TASK >>
In your copy, the records appear word for word and the pictures do not appear at all.

(Collection entries)
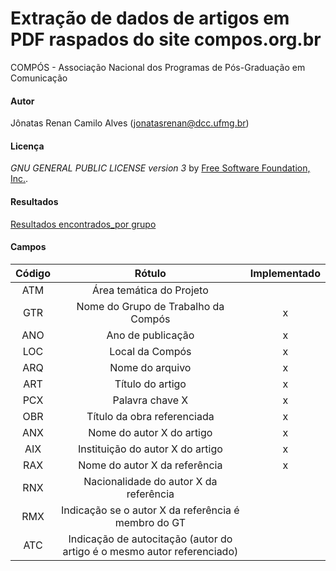 # Extração de dados de artigos em PDF raspados do site compos.org.br
COMPÓS - Associação Nacional dos Programas de Pós-Graduação em Comunicação
#### Autor
Jônatas Renan Camilo Alves (jonatasrenan@dcc.ufmg.br)
#### Licença
*GNU GENERAL PUBLIC LICENSE version 3* by [Free Software Foundation, Inc.](http://fsf.org/).
#### Resultados
[Resultados encontrados_por grupo](https://github.com/jonatasrenan/compos-data/tree/master/xlsx)
#### Campos
|Código|Rótulo|Implementado|
|:------:|:------:|:--------:|
|ATM|Área temática do Projeto   |
|GTR|Nome do Grupo de Trabalho da Compós   |x|
|ANO|Ano de publicação|x|
|LOC|Local da Compós|x|
|ARQ|Nome do arquivo|x|
|ART|Título do artigo|x|
|PCX|Palavra chave X|x|
|OBR|Título da obra referenciada|x|
|ANX|Nome do autor X do artigo|x|
|AIX|Instituição do autor X do artigo|x|
|RAX|Nome do autor X da referência|x|
|RNX|Nacionalidade do autor X da referência||
|RMX|Indicação se o autor X da referência é membro do GT||
|ATC|Indicação de autocitação (autor do artigo é o mesmo autor referenciado)||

RESULT FOR THIS TASK >>
 # Extração de dados de artigos em PDF raspados do site compos.org.br
COMPÓS - Associação Nacional dos Programas de Pós-Graduação em Comunicação
#### Autor
Jônatas Renan Camilo Alves (jonatasrenan@dcc.ufmg.br)
#### Licença
*GNU GENERAL PUBLIC LICENSE version 3* by [Free Software Foundation, Inc.](http://fsf.org/).
#### Resultados
[Resultados encontrados_por grupo](https://github.com/jonatasrenan/compos-data/tree/master/xlsx)
#### Campos
|Código|Rótulo|Implementado|
|:------:|:------:|:--------:|
|ATM|Área temática do Projeto   |
|GTR|Nome do Grupo de Trabalho da Compós   |x|
|ANO|Ano de publicação|x|
|LOC|Local da Compós|x|
|ARQ|Nome do arquivo|x|
|ART|Título do artigo|x|
|PCX|Palavra chave X|x|
|OBR|Título da obra referenciada|x|
|ANX|Nome do autor X do artigo|x|
|AIX|Instituição do autor X do artigo|x|
|RAX|Nome do autor X da referência|x|
|RNX|Nacionalidade do autor X da referência||
|RMX|Indicação se o autor X da referência é membro do GT||
|ATC|Indicação de autocitação (autor do artigo é o mesmo autor referenciado)||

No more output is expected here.